Esos dos grandes hechos –la Reforma de Córdoba y el ‘Mayo Francés’– explican el transitar de las universidades públicas nacionales, al menos desde mediados del siglo XX en adelante. Un camino normado por una ley que tiene más de medio siglo intacta, y que pervirtió a la universidad venezolana, porque configuró un modelo político que acabó distorsionando su función natural. La universidad, por esencia, es una institución académica encargada de producir y de promover el conocimiento, y la Ley de Universidades de 1970 lo que hizo fue volverla una institución política que, como corolario, pasó a resguardar los mismos vicios y corruptelas de la política nacional.

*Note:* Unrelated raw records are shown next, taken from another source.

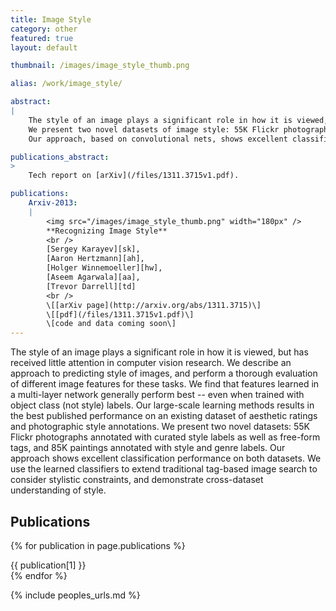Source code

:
 ```yaml
---
title: Image Style
category: other
featured: true
layout: default

thumbnail: /images/image_style_thumb.png

alias: /work/image_style/

abstract:
|
    The style of an image plays a significant role in how it is viewed, but has received little attention in computer vision research.
    We present two novel datasets of image style: 55K Flickr photographs and 85K paintings.
    Our approach, based on convolutional nets, shows excellent classification performance on both datasets.

publications_abstract:
>
    Tech report on [arXiv](/files/1311.3715v1.pdf).

publications:
    Arxiv-2013:
    |
        <img src="/images/image_style_thumb.png" width="180px" />
        **Recognizing Image Style**
        <br />
        [Sergey Karayev][sk],
        [Aaron Hertzmann][ah],
        [Holger Winnemoeller][hw],
        [Aseem Agarwala][aa],
        [Trevor Darrell][td]
        <br />
        \[[arXiv page](http://arxiv.org/abs/1311.3715)\]
        \[[pdf](/files/1311.3715v1.pdf)\]
        \[code and data coming soon\]
---
```


<p class="abstract">
The style of an image plays a significant role in how it is viewed, but has received little attention in computer vision research.
We describe an approach to predicting style of images, and perform a thorough evaluation of different image features for these tasks.
We find that features learned in a multi-layer network generally perform best -- even when trained with object class (not style) labels.
Our large-scale learning methods results in the best published performance on an existing dataset of aesthetic ratings and photographic style annotations.
We present two novel datasets: 55K Flickr photographs annotated with curated style labels as well as free-form tags, and 85K paintings annotated with style and genre labels.
Our approach shows excellent classification performance on both datasets.
We use the learned classifiers to extend traditional tag-based image search to consider stylistic constraints, and demonstrate cross-dataset understanding of style.
</p>

## Publications

{% for publication in page.publications %}
<div class="publication" markdown="1">
{{ publication[1] }}
</div>
{% endfor %}

{% include peoples_urls.md %}
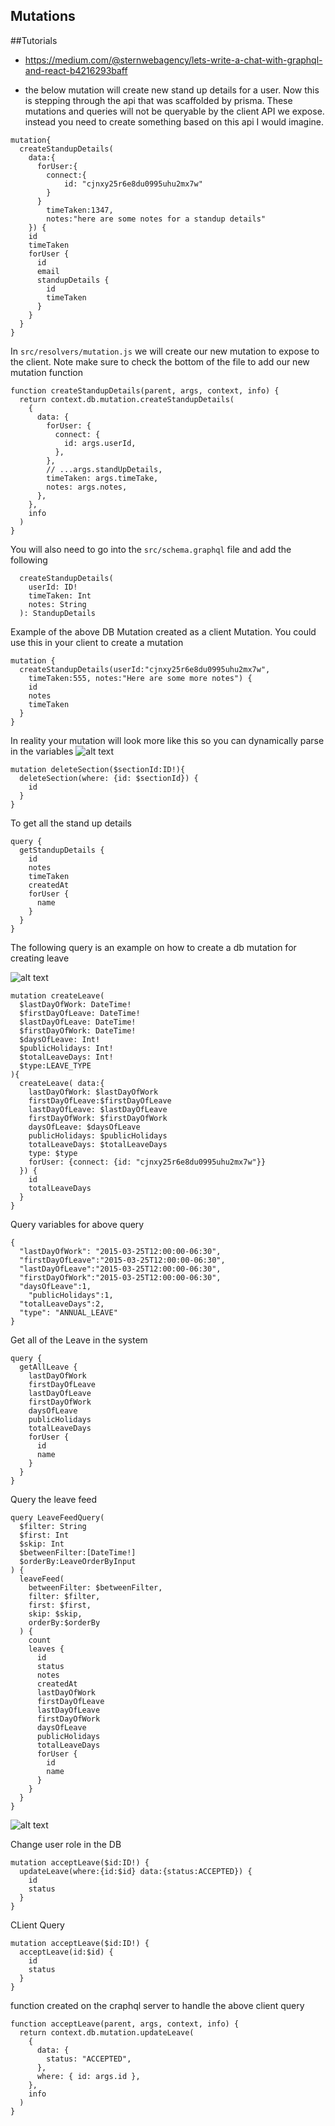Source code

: ## Mutations

##Tutorials

- https://medium.com/@sternwebagency/lets-write-a-chat-with-graphql-and-react-b4216293baff

- the below mutation will create new stand up details for a user. Now this is stepping through the api that was scaffolded by prisma. These mutations and queries will not be queryable by the client API we expose. instead you need to create something based on this api I would imagine.

```
mutation{
  createStandupDetails(
    data:{
      forUser:{
      	connect:{
        	id: "cjnxy25r6e8du0995uhu2mx7w"
        }
      }
    	timeTaken:1347,
    	notes:"here are some notes for a standup details"
    }) {
    id
    timeTaken
    forUser {
      id
      email
      standupDetails {
        id
        timeTaken
      }
    }
  }
}
```

In `src/resolvers/mutation.js` we will create our new mutation to expose to the client. Note make sure to check the bottom of the file to add our new mutation function

```
function createStandupDetails(parent, args, context, info) {
  return context.db.mutation.createStandupDetails(
    {
      data: {
        forUser: {
          connect: {
            id: args.userId,
          },
        },
        // ...args.standUpDetails,
        timeTaken: args.timeTake,
        notes: args.notes,
      },
    },
    info
  )
}
```

You will also need to go into the `src/schema.graphql` file and add the following

```
  createStandupDetails(
    userId: ID!
    timeTaken: Int
    notes: String
  ): StandupDetails
```

Example of the above DB Mutation created as a client Mutation.
You could use this in your client to create a mutation

```
mutation {
  createStandupDetails(userId:"cjnxy25r6e8du0995uhu2mx7w",
    timeTaken:555, notes:"Here are some more notes") {
    id
    notes
    timeTaken
  }
}
```

In reality your mutation will look more like this so you can dynamically parse in the variables
![alt text](https://github.com/dunatron/nomos-dashboard-server/blob/master/documentation/img/standupDetailsMutation.png)

```
mutation deleteSection($sectionId:ID!){
  deleteSection(where: {id: $sectionId}) {
    id
  }
}
```

To get all the stand up details

```
query {
  getStandupDetails {
    id
    notes
    timeTaken
    createdAt
    forUser {
      name
    }
  }
}
```

The following query is an example on how to create a db mutation for creating leave

![alt text](https://github.com/dunatron/nomos-dashboard-server/blob/master/documentation/img/db_leave_mutation_example.png)

```
mutation createLeave(
  $lastDayOfWork: DateTime!
  $firstDayOfLeave: DateTime!
  $lastDayOfLeave: DateTime!
  $firstDayOfWork: DateTime!
  $daysOfLeave: Int!
  $publicHolidays: Int!
  $totalLeaveDays: Int!
  $type:LEAVE_TYPE
){
  createLeave( data:{
    lastDayOfWork: $lastDayOfWork
    firstDayOfLeave:$firstDayOfLeave
    lastDayOfLeave: $lastDayOfLeave
    firstDayOfWork: $firstDayOfWork
    daysOfLeave: $daysOfLeave
    publicHolidays: $publicHolidays
    totalLeaveDays: $totalLeaveDays
    type: $type
    forUser: {connect: {id: "cjnxy25r6e8du0995uhu2mx7w"}}
  }) {
    id
    totalLeaveDays
  }
}
```

Query variables for above query

```
{
  "lastDayOfWork": "2015-03-25T12:00:00-06:30",
  "firstDayOfLeave":"2015-03-25T12:00:00-06:30",
  "lastDayOfLeave":"2015-03-25T12:00:00-06:30",
  "firstDayOfWork":"2015-03-25T12:00:00-06:30",
  "daysOfLeave":1,
	"publicHolidays":1,
  "totalLeaveDays":2,
  "type": "ANNUAL_LEAVE"
}
```

Get all of the Leave in the system

```
query {
  getAllLeave {
    lastDayOfWork
    firstDayOfLeave
    lastDayOfLeave
    firstDayOfWork
    daysOfLeave
    publicHolidays
    totalLeaveDays
    forUser {
      id
      name
    }
  }
}
```

Query the leave feed

```
query LeaveFeedQuery(
  $filter: String
  $first: Int
  $skip: Int
  $betweenFilter:[DateTime!]
  $orderBy:LeaveOrderByInput
) {
  leaveFeed(
    betweenFilter: $betweenFilter,
    filter: $filter,
    first: $first,
    skip: $skip,
    orderBy:$orderBy
  ) {
    count
    leaves {
      id
      status
      notes
      createdAt
      lastDayOfWork
      firstDayOfLeave
      lastDayOfLeave
      firstDayOfWork
      daysOfLeave
      publicHolidays
      totalLeaveDays
      forUser {
        id
        name
      }
    }
  }
}
```

![alt text](https://github.com/dunatron/nomos-dashboard-server/blob/master/documentation/img/query_leave_feed.png)

Change user role in the DB

```
mutation acceptLeave($id:ID!) {
  updateLeave(where:{id:$id} data:{status:ACCEPTED}) {
    id
    status
  }
}
```

CLient Query

```
mutation acceptLeave($id:ID!) {
  acceptLeave(id:$id) {
    id
    status
  }
}
```

function created on the craphql server to handle the above client query

```
function acceptLeave(parent, args, context, info) {
  return context.db.mutation.updateLeave(
    {
      data: {
        status: "ACCEPTED",
      },
      where: { id: args.id },
    },
    info
  )
}
```

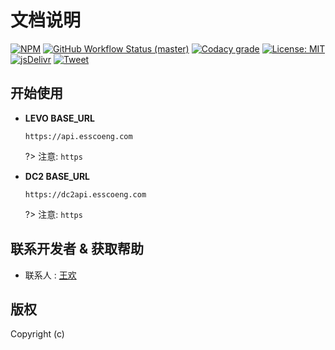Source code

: # 文档说明

[![NPM](https://img.shields.io/npm/v/docsify-themeable.svg?style=flat-square)]()
[![GitHub Workflow Status (master)](https://img.shields.io/github/workflow/status/jhildenbiddle/docsify-themeable/Build/master?label=checks&style=flat-square)]()
[![Codacy grade](https://img.shields.io/codacy/grade/39220ba530f24dfc9443b47f2efea5c9?style=flat-square)]()
[![License: MIT](https://img.shields.io/badge/License-MIT-yellow.svg?style=flat-square)]()
[![jsDelivr](https://data.jsdelivr.com/v1/package/npm/docsify-themeable/badge)]()
[![Tweet](https://img.shields.io/twitter/url/http/shields.io.svg?style=social)]()

## 开始使用

- **LEVO BASE_URL**<br>
  ```
  https://api.esscoeng.com
  ```

  ?> 注意: `https`

- **DC2 BASE_URL**<br>
  ```
  https://dc2api.esscoeng.com
  ```
  ?> 注意: `https`

## 联系开发者 & 获取帮助

- 联系人 : [王欢](http://www.wanghuan.icu)

## 版权

Copyright (c) 

<!-- GitHub Buttons -->
<script async defer src="https://buttons.github.io/buttons.js"></script>
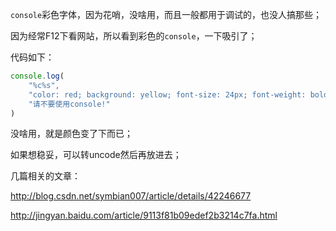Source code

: `console`彩色字体，因为花哨，没啥用，而且一般都用于调试的，也没人搞那些；

因为经常F12下看网站，所以看到彩色的`console`，一下吸引了；

代码如下：
```javascript
console.log(
    "%c%s",
    "color: red; background: yellow; font-size: 24px; font-weight: bold;",
    "请不要使用console!"
)
```
没啥用，就是颜色变了下而已；


如果想稳妥，可以转uncode然后再放进去；

 

几篇相关的文章：

http://blog.csdn.net/symbian007/article/details/42246677

http://jingyan.baidu.com/article/9113f81b09edef2b3214c7fa.html

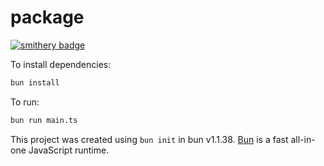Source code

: # package

[![smithery badge](https://smithery.ai/badge/@dragon88888888888/ejemplo-mcp)](https://smithery.ai/server/@dragon88888888888/ejemplo-mcp)

To install dependencies:

```bash
bun install
```

To run:

```bash
bun run main.ts
```

This project was created using `bun init` in bun v1.1.38. [Bun](https://bun.sh) is a fast all-in-one JavaScript runtime.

Basta siquiera imaginar cómo puede seguir sobreviviendo en la región una universidad cuyos ingresos dependen totalmente del Estado, cuyos programas de estudio –sobre todo en ciencias sociales, políticas y humanas– están parcializados y atascados en teorías y visiones obsoletas, y cuyas estructuras internas de representación y escogencia solo apalancan sujetos a la tarima de la captación de poder político. Ello, como lo demuestran hoy en la práctica las universidades públicas de Venezuela, resulta no solo inviable, sino francamente ficcionario.
A partir de aquí surge la pregunta, ¿qué se propone entonces para cambiar esta realidad? Es más que evidente la necesidad de un nuevo modelo de gestión universitaria, y la intención aquí es nada más delinear algunos trazos fundamentales que puedan marcar un criterio de prosecución.
Es común escuchar sobre todo a dirigentes estudiantiles clamando hoy por la “autonomía” en las universidades públicas, pero realmente ninguno tiene idea de para qué o de qué hacer con esta. La ondean como bandera para mantener al margen la participación estatal, aunque paradójicamente le abren paso a la intromisión –aún más descarada– de los partidos políticos en los que militan, con el fin de conquistar ‘espacios de poder’ mediáticos. Aquí se puede ver ya la perversión de la herencia legada por la Reforma de Córdoba, que por ende implica un primer eje de replanteamiento.
La autonomía garantiza que la universidad pueda diseñar sus programas de estudio, sus metodologías de enseñanza y sus recursos prácticos según lo considere más conveniente, pero ello no puede seguirse dando en el marco de un profundo sesgo doctrinario ya institucionalizado. Palabras más, palabras menos, es necesario echar atrás esa “marxización” (SIC) de la que hablaba Silva Michelena, para dar paso al estudio integral de un conjunto más plural de visiones realmente científicas, y por ende alejadas de los mitos construidos para manipular la concepción del mundo.
Pero, sobre todo, la autonomía es esa libertad de que debe gozar la universidad para trazarse su futuro y sus líneas de desarrollo como lo decida. Muestra de ello la tenemos en la Universidad de Cambridge, una de las universidades más prestigiosas del mundo. Aunque su estatus es el de una universidad pública, no por ello es ‘gratuita’ para quienes acceden a su educación. Para el año 2019, reportó un presupuesto central de más de 2.000 millones de libras esterlinas, un cuarto de lo cual provenía nada más de contratos de investigación y de subvenciones. Ello sin considerar el presupuesto de cada uno de los 31 colleges que la componen. Esa cifra se puede constatar en el documento “Reports and Financial Statements 2019” de la universidad, que como añadidura es de acceso público, algo por cierto imposible de encontrar en cualquier universidad de Venezuela (pero todavía muchos estudiantes siguen clamando por un “presupuesto justo” otorgado por el Estado).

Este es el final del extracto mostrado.